Eberhardt also saw opportunity in response to a growing customer base in the Manteca, California area, and built a new, larger Manteca office in the fall of 1997. On December 5, 1997, Bank of Stockton officially acquired three Bank of America branches, giving the bank representation in the new markets of Angels Camp in Calaveras County, and Rio Vista, California in Solano County. The acquisition included a large B of A office in Ripon, California that was soon remodeled and became the bank's main Ripon location. Marking another milestone in the bank's history, Bank of Stockton became the first community bank headquartered in the Central Valley to reach more than $1 billion in assets in May 1999.
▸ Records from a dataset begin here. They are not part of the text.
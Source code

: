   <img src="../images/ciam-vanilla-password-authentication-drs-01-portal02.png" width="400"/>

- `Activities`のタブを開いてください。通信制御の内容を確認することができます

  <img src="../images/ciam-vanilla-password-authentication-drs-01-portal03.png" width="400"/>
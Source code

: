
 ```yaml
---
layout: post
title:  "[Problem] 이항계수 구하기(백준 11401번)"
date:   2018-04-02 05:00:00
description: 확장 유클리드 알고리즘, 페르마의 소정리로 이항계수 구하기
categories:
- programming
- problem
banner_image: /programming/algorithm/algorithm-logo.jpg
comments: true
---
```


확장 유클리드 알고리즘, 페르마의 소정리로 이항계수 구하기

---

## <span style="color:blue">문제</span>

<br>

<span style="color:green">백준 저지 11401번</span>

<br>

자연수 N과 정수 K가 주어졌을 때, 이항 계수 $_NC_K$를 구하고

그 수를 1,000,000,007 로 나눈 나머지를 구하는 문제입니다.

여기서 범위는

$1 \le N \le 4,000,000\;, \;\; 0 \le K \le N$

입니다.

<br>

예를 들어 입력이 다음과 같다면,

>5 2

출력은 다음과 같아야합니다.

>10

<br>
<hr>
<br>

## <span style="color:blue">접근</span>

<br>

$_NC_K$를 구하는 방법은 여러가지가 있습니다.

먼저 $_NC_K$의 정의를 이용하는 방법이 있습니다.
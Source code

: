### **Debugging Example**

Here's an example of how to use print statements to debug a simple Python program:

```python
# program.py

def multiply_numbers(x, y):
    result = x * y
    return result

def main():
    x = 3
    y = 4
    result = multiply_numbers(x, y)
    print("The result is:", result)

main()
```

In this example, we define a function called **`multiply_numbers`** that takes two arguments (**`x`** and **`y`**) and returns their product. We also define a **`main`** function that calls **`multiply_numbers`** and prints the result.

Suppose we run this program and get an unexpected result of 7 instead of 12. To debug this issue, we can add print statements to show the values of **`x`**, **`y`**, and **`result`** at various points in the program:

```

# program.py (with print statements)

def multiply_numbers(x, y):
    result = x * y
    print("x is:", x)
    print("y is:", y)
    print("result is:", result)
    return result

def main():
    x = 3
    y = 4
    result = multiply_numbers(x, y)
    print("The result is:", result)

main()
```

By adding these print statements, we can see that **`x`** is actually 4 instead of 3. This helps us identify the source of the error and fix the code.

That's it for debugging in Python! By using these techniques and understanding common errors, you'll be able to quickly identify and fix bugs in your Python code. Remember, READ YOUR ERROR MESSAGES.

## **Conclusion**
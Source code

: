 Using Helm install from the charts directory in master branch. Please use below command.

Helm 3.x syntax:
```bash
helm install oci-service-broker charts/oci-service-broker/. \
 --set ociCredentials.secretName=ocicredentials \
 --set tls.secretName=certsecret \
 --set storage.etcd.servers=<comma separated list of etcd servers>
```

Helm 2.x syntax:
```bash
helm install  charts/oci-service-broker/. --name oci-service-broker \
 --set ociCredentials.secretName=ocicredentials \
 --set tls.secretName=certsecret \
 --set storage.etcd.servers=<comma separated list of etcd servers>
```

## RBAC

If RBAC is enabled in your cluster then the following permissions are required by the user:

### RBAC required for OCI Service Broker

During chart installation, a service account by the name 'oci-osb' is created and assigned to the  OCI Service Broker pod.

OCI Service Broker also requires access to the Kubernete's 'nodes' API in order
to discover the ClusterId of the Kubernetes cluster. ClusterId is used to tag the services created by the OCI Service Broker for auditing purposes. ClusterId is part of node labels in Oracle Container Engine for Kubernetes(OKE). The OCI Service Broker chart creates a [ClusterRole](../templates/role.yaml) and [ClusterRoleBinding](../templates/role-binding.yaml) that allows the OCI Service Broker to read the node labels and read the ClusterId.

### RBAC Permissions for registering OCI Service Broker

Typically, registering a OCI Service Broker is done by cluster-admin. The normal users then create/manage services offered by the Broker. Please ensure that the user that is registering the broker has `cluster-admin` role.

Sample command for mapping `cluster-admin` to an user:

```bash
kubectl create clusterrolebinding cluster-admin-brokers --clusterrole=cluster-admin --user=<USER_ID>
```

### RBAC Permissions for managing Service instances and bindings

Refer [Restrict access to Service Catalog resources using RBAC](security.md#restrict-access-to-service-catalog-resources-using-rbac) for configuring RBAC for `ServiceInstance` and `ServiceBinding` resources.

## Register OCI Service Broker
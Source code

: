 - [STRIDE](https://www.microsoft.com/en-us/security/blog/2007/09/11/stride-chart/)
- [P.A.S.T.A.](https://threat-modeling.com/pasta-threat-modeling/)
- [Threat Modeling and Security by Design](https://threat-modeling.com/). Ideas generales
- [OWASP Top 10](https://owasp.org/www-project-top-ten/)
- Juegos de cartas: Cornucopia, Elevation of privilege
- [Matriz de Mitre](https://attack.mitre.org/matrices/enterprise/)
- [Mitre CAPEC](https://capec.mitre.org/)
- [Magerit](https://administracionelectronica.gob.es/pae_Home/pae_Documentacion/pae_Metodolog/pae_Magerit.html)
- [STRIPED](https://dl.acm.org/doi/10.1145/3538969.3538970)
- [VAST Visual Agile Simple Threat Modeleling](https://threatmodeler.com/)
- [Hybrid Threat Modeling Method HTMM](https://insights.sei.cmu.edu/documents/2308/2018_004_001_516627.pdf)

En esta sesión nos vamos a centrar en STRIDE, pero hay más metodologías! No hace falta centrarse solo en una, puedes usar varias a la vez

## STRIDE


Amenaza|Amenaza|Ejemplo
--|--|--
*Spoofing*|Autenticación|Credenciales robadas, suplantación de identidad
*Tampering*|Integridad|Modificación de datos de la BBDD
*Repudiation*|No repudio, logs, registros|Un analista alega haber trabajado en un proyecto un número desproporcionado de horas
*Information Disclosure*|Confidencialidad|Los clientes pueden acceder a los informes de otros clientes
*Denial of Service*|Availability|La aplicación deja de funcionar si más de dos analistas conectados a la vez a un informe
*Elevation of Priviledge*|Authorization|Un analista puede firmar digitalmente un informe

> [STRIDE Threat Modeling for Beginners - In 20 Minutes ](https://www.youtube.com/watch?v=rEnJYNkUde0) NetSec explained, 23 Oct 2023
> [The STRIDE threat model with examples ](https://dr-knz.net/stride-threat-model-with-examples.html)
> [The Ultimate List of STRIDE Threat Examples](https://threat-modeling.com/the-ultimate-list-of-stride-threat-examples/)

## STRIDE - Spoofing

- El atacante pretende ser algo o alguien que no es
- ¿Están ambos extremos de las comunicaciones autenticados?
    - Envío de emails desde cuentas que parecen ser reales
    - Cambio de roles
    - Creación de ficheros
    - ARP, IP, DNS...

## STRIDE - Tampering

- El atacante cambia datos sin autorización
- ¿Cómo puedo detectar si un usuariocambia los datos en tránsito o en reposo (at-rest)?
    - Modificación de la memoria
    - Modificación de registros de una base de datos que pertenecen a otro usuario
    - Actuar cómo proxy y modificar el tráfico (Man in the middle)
In February 2003, Bank of Stockton opened a new branch in the City of Oakdale, California. The following fall, the bank acquired Modesto Commerce Bank and Turlock Commerce Bank as Divisions of Bank of Stockton. The additional branches added over $330 million in assets and increased the bank's assets to approximately $1.75 billion. The acquisition expanded the bank's branch network into Stanislaus County. On December 21, 2006, Elk Grove Commerce Bank, a Division of Bank of Stockton, opened its doors. On August 25, 2008, to better serve the growing customer base in Modesto, California, the Modesto Commerce Bank division opened its Dale Road branch. On March 1, 2009, Bank of Stockton announced its plans to purchase the Sonora, California Branch of Wachovia Bank. In the fall of 2015, the bank acquired three new branches of First Bank, located in Brentwood, California, Napa, California, and Fairfield, California. This acquisition increased the bank's assets to $2.4 billion and gave the bank representation in Contra Costa County and Napa county with a second branch in Solano County.

In 2015, Douglass Eberhardt II was elected 9th president of the Bank of Stockton, with Doug Sr. continuing as CEO and chairman of the board. The younger Eberhardt was previously executive vice president working closely with his father for over twenty years. Douglass II is a 1989 business graduate of University of the Pacific. Douglass is the 4th Eberhardt in the bank's history to be named to the position of president, preceded by his father, Douglass, his uncle Robert, and his grandfather, R.L. Eberhardt. He is the 9th president in the bank's history of 150 years, continuing the span of Eberhardt leadership.

In July 2016, the bank decided to consolidate the names of its Divisions, Modesto Commerce Bank, Turlock Commerce Bank and Elk Grove Commerce Bank, into Bank of Stockton.